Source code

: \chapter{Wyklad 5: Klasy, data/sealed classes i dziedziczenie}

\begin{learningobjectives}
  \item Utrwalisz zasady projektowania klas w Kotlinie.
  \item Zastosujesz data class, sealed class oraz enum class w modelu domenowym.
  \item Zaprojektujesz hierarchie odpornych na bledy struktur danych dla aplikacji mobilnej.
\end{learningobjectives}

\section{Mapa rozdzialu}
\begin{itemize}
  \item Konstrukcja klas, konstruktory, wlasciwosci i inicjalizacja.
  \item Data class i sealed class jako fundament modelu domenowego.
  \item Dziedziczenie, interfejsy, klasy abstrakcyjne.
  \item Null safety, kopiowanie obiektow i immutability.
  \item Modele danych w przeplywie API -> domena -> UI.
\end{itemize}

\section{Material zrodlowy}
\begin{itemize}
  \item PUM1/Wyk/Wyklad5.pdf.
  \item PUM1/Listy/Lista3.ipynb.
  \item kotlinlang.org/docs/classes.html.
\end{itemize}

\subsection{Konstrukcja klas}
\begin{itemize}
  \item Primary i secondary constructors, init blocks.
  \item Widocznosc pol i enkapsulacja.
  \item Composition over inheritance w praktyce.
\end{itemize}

::::

* To do: Each of the entries above is to be repeated exactly.

* Response:
Source code

: \chapter{Wyklad 5: Klasy, data/sealed classes i dziedziczenie}

\begin{learningobjectives}
  \item Utrwalisz zasady projektowania klas w Kotlinie.
  \item Zastosujesz data class, sealed class oraz enum class w modelu domenowym.
  \item Zaprojektujesz hierarchie odpornych na bledy struktur danych dla aplikacji mobilnej.
\end{learningobjectives}

\section{Mapa rozdzialu}
\begin{itemize}
  \item Konstrukcja klas, konstruktory, wlasciwosci i inicjalizacja.
  \item Data class i sealed class jako fundament modelu domenowego.
  \item Dziedziczenie, interfejsy, klasy abstrakcyjne.
  \item Null safety, kopiowanie obiektow i immutability.
  \item Modele danych w przeplywie API -> domena -> UI.
\end{itemize}

\section{Material zrodlowy}
\begin{itemize}
  \item PUM1/Wyk/Wyklad5.pdf.
  \item PUM1/Listy/Lista3.ipynb.
  \item kotlinlang.org/docs/classes.html.
\end{itemize}

\subsection{Konstrukcja klas}
\begin{itemize}
  \item Primary i secondary constructors, init blocks.
  \item Widocznosc pol i enkapsulacja.
  \item Composition over inheritance w praktyce.
\end{itemize}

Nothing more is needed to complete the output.